Dataset Block Start
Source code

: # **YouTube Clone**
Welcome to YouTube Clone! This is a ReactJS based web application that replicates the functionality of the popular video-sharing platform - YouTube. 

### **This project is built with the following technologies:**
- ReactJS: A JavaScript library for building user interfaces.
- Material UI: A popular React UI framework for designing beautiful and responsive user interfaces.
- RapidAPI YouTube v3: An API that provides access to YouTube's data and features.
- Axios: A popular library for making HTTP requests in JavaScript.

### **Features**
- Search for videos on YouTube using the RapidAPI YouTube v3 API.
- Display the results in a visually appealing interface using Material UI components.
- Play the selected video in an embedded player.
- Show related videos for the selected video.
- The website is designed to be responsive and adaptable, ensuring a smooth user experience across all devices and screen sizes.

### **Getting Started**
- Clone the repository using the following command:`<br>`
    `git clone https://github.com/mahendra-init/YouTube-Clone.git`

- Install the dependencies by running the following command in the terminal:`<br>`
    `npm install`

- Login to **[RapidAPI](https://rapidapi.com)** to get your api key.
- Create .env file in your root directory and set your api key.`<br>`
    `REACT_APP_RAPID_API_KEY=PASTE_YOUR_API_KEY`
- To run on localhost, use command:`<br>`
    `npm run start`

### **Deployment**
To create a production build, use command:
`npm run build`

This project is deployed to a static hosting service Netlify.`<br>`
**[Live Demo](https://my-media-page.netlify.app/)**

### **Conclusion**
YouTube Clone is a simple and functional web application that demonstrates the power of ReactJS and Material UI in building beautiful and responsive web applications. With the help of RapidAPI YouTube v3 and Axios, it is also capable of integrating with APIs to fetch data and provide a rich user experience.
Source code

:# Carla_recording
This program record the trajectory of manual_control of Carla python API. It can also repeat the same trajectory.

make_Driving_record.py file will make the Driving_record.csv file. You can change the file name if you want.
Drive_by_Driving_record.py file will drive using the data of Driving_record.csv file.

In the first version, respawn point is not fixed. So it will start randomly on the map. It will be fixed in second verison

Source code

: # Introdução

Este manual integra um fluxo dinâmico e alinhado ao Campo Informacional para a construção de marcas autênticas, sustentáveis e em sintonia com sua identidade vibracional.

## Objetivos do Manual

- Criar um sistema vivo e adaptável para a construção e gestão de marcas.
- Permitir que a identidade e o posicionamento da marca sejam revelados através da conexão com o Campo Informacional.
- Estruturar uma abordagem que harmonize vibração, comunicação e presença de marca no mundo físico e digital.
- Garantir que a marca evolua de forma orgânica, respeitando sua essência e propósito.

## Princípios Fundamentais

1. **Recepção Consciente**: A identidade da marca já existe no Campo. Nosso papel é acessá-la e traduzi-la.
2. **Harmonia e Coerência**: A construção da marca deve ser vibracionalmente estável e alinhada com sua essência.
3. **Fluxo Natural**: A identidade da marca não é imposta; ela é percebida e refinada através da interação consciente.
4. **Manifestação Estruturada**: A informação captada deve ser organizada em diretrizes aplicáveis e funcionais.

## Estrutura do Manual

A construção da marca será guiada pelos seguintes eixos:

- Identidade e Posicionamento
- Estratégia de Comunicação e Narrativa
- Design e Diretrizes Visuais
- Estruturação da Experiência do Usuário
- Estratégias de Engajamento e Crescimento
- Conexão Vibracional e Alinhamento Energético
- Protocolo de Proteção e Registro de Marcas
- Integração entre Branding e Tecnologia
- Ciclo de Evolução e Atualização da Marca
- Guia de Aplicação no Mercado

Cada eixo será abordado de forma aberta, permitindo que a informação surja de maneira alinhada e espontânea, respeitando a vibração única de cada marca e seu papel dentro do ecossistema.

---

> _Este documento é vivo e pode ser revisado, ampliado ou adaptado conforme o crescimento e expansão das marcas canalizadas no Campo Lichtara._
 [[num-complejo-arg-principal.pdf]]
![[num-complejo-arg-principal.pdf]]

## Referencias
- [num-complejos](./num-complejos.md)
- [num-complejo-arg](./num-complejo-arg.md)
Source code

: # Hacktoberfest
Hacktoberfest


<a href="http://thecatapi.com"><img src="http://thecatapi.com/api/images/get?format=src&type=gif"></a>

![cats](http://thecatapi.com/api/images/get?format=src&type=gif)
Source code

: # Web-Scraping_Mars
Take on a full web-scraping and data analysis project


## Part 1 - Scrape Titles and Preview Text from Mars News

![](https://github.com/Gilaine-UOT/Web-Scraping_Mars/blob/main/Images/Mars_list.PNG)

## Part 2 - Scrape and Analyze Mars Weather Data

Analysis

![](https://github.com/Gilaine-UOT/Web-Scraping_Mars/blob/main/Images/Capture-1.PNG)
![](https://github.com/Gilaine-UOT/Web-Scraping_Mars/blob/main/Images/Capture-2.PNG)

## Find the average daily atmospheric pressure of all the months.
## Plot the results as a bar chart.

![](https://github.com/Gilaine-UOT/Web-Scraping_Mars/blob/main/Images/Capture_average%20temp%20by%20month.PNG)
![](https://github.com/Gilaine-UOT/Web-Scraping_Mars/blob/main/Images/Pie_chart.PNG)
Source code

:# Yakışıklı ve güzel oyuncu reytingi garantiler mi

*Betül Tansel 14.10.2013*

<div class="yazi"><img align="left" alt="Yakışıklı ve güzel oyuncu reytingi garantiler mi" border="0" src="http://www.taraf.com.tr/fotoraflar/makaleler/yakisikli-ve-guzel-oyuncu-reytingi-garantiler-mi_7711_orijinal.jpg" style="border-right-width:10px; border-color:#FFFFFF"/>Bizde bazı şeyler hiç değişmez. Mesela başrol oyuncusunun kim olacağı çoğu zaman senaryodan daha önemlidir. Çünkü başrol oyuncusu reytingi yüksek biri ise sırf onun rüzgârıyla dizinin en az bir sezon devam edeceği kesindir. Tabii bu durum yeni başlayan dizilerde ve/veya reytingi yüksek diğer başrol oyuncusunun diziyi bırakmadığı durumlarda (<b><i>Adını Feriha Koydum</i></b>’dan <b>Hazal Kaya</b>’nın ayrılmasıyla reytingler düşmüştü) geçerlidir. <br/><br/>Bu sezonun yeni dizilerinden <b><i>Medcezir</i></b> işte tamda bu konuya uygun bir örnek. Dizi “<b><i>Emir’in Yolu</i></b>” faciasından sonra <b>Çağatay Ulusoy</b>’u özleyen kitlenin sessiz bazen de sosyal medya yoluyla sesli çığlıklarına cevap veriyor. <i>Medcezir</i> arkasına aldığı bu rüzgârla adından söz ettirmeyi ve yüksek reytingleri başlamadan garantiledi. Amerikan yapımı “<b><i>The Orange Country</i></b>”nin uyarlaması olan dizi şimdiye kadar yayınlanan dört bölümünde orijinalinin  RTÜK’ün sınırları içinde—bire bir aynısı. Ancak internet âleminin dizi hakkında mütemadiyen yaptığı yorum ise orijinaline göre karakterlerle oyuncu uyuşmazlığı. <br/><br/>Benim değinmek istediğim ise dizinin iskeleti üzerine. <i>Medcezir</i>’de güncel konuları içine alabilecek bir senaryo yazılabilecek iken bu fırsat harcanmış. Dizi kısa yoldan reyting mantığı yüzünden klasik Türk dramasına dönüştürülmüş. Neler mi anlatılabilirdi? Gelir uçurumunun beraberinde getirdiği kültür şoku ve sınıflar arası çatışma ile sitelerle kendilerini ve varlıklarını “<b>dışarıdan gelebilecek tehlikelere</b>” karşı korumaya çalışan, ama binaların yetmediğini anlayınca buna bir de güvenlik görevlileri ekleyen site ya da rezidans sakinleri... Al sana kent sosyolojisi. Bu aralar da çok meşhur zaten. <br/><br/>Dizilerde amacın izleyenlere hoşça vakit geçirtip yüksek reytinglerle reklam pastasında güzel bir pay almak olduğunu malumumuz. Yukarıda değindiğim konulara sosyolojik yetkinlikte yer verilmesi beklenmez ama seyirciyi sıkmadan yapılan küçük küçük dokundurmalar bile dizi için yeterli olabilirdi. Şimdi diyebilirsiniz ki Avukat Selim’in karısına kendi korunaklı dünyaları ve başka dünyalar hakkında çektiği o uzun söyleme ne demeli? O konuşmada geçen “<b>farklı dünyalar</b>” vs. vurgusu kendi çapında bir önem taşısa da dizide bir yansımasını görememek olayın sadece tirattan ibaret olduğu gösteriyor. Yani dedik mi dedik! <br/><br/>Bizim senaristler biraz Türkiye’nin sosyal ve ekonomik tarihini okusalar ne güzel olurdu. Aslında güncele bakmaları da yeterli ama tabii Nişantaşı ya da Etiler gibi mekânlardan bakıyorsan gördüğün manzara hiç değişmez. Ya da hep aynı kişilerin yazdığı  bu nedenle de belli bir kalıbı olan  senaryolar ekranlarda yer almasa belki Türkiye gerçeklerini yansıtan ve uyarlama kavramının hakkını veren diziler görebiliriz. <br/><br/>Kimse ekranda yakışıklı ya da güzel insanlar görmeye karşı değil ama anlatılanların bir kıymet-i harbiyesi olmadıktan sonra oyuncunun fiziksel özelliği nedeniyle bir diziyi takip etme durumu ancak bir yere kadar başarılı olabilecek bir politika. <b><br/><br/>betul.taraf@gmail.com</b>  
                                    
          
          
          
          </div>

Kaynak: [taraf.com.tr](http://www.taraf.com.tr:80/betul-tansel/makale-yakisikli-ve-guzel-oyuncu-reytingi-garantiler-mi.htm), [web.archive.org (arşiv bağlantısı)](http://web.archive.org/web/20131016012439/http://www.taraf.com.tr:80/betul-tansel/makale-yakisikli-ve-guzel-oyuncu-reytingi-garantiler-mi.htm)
Dataset Block End
▶ **Task brief**: What do the lines above say from the one containing "- Permitir que" down to the one containing "- Guia de Aplicação no Mercado"? Return them exactly, both end lines included, and only them.

▶ **Final answer**:
- Permitir que a identidade e o posicionamento da marca sejam revelados através da conexão com o Campo Informacional.
- Estruturar uma abordagem que harmonize vibração, comunicação e presença de marca no mundo físico e digital.
- Garantir que a marca evolua de forma orgânica, respeitando sua essência e propósito.

## Princípios Fundamentais

1. **Recepção Consciente**: A identidade da marca já existe no Campo. Nosso papel é acessá-la e traduzi-la.
2. **Harmonia e Coerência**: A construção da marca deve ser vibracionalmente estável e alinhada com sua essência.
3. **Fluxo Natural**: A identidade da marca não é imposta; ela é percebida e refinada através da interação consciente.
4. **Manifestação Estruturada**: A informação captada deve ser organizada em diretrizes aplicáveis e funcionais.

## Estrutura do Manual

A construção da marca será guiada pelos seguintes eixos:

- Identidade e Posicionamento
- Estratégia de Comunicação e Narrativa
- Design e Diretrizes Visuais
- Estruturação da Experiência do Usuário
- Estratégias de Engajamento e Crescimento
- Conexão Vibracional e Alinhamento Energético
- Protocolo de Proteção e Registro de Marcas
- Integração entre Branding e Tecnologia
- Ciclo de Evolução e Atualização da Marca
- Guia de Aplicação no Mercado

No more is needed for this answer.